Listening in on a recitation of some of the above, a helpful friend of mine offered up the epigrammatic comment, "Blog Blah Blah." Knowing the humid hullabaloos that haloed the terms “cybserspace,” “digitality,” and “virtuality” among others in turn over the last decade or so is it any wonder that even openminded tech-savvy netizen-types might hesitate to commit their attentions uncritically, or at any rate unironically, to what appears to be the latest emanation of the American technological sublime? But, given the actual impacts over the last decade or so on countless actual human lives of computers, digital media, and even virtual reality (to the extent that video games, military training simulations, industrial computer-assisted-design applications, and the like constitute workaday virtualities), then, precisely to the contrary, why would anyone hesitate at all to take up “blogging” in full seriousness?

In his recent book, The Revolution Will Not Be Televised, Joe Trippi juxtaposes the political cultures seemingly differently incubated by mass-media articulated primarily through the lens of national broadcast television and radio networks as against peer-to-peer networks supported by social software.

“As television transformed political campaigns,” writes Trippi, “people began viewing elections as no different than any other product someone was trying to sell them... So they channel surfed. They tuned out. When the networks call elections before voters have even been to the polls, when they turn our political system into just another TV show (and not a very good one at that...) all they do is encourage people to turn the channel.”

Given that Trippi will want to counterpose to this kind of pernicious passivity a more active democratic engagement he would associate with digital networked media practices, I think he might benefit to pause here to consider that the figures through which we articulate the phenomenological inhabitation of networked media often seem to register the same kind of “passivity”: either literally invoking a “surfing” of the web that connects explicitly to the “channel-surfing” he disdains, or invoking the notion of “browsing” the web via a software application like “Netscape” or “Mozilla Firefox” rather like a consumer wandering a mall.

Still, Trippi continues on rather elegiacally from there to point out that “[f]rom that seminal moment when I watched Robert Kennedy declare victory and then turn and walk toward his death in 1968, until now, the involvement of Americans in all levels of politics has fallen precipitously.”

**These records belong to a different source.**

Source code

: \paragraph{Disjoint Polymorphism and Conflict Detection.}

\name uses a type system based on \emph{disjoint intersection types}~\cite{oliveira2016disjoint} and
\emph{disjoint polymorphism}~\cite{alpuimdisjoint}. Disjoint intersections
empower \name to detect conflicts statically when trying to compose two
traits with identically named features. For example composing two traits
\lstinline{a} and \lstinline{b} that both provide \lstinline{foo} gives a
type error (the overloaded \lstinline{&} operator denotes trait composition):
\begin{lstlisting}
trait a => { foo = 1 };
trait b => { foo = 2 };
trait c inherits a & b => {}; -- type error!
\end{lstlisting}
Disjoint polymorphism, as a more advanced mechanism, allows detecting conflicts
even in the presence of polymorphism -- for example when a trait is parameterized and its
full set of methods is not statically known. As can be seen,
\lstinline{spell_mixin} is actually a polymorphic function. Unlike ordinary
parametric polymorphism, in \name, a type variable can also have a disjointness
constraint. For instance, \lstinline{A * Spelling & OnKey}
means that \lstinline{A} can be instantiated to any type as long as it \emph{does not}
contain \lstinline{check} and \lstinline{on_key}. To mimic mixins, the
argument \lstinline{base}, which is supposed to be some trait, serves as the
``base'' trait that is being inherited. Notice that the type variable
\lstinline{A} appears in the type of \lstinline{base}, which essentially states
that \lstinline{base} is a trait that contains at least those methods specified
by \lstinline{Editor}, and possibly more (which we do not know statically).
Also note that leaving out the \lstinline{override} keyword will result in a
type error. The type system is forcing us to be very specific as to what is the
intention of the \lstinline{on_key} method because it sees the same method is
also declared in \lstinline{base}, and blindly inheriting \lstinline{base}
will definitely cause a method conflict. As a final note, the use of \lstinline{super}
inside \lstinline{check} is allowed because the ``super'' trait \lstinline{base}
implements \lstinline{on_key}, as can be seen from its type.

His case here is borne out by a number of compelling statistics. There has been a “decline in the number of voters in the presidential election (...from 62.8 percent in 1960 to below 50 percent in recent years). The percentage of people who worked for a political party also plummeted, by about 42 percent in the past 30 years. The number who served on a committee for some local organization fell by 39 percent. Thirty-five percent fewer attended public meetings. Thirty-four percent fewer attended a political rally or speech.”

Against this, Trippi contrasts what he takes to be an extraordinary upwelling of political participation in the 2004 American Presidential Election cycle, a reinvigoration of grassroots organizing and small-contribution campaign fundraising practices that coincided in his view with the most recent proliferation of social software facilitated communication, fundraising, meeting, and organizational tools.